There is that. Although I find that once you've worked through one or
two socket implementations that you tend to devise some pretty re-usable
code for handling the incomplete message situations.
[ SNIP ]
yep.
one can always tag messages and then give them with a length.
{ tag, length, data[length] }
message is then not processed until entire data region is received.
typically, this is plenty sufficient.
likewise, a PPP/HDLC style system (message start/end codes) could also
be used.
depending on other factors, one can also do things like in JPEG or MPEG,
and use a special escape-code for messages and control-codes.

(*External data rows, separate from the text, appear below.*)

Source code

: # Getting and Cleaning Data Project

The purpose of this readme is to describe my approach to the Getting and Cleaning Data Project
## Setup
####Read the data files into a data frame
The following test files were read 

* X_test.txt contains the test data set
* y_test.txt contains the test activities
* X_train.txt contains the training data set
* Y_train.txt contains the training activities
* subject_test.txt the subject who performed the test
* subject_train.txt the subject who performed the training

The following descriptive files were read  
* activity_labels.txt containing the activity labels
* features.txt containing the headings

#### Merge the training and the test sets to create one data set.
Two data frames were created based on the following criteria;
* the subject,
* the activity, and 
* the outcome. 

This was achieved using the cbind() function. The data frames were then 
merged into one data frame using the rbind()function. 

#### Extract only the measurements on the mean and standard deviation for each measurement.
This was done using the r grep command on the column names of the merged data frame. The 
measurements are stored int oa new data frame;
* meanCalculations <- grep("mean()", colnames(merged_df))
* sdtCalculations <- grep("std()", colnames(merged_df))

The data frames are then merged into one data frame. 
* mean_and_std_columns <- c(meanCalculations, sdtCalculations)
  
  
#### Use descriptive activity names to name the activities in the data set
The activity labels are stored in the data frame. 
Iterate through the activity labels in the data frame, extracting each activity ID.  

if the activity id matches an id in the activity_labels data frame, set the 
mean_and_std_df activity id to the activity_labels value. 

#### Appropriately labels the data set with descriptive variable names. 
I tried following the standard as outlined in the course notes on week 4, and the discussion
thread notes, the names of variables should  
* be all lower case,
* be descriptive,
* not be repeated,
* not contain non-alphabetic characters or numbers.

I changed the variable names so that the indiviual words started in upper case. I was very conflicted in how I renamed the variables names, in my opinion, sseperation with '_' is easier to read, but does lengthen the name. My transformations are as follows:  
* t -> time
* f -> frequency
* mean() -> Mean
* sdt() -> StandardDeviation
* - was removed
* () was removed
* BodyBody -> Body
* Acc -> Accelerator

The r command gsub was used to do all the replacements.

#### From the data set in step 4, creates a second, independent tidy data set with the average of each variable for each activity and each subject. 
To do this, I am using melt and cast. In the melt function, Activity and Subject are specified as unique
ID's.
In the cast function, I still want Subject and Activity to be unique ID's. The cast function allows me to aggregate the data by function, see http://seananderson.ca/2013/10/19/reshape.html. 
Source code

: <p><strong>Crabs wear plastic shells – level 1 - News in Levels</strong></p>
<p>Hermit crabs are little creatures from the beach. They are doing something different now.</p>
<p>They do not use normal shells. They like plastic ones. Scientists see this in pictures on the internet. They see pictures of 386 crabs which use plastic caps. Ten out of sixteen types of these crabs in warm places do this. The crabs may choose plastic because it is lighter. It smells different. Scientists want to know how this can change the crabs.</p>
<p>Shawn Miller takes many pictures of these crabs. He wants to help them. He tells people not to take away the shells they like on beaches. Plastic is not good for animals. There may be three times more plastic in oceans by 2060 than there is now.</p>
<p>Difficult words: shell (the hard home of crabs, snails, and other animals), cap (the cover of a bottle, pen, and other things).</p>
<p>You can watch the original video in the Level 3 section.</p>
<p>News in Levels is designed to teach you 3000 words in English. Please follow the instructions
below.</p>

this can allow a top-level message format like:
{ escape-code, tag [ length, data[length] ... ] }
typically, in such cases (I have seen) there have been ways to escape
the escape-code, usually for cases where the escape code appeared
by-chance in the data. this in-turn adds the annoyance of typically
having to escape any escape-codes in the payload data.
some others have partly worked around the above by making the escape
code fairly long (32 or 48 bits or more) and very unlikely to appear by
chance, and likely involving "sanity checks" to try to rule out false
positives.
say: { escape-magic, tag, length, data[length], checksum }
with the assumption that chance is very unlikely to lead to all of:
an escape magic, a valid tag value, a sane length, and a valid checksum.
depending, the escape-magic and tag can be the same value.
for example:
the byte 0x7E is magic;
7E,00 escapes 7E (or maybe 7E,7E)
7E,01 Start Of Message (followed by message data)
7E,02 End Of Message (maybe, followed by checksum)
others: reserved for link-control messages.
then one can pass encoded messages over the link.
typically, I have not tried parsing incomplete messages, as trying to
make a message decoder deal gracefully with truncated data is a bit more
of a hassle.
depending on other factors (say, if one is using Huffman), then one can
also use special markers to transmit the Huffman tables and other things.
say:
7E,03: Stream Reset (possibly followed by a stream/protocol ID magic)
7E,04-07: Huffman Tables 0-3
7E,08: End Of Huffman Table
....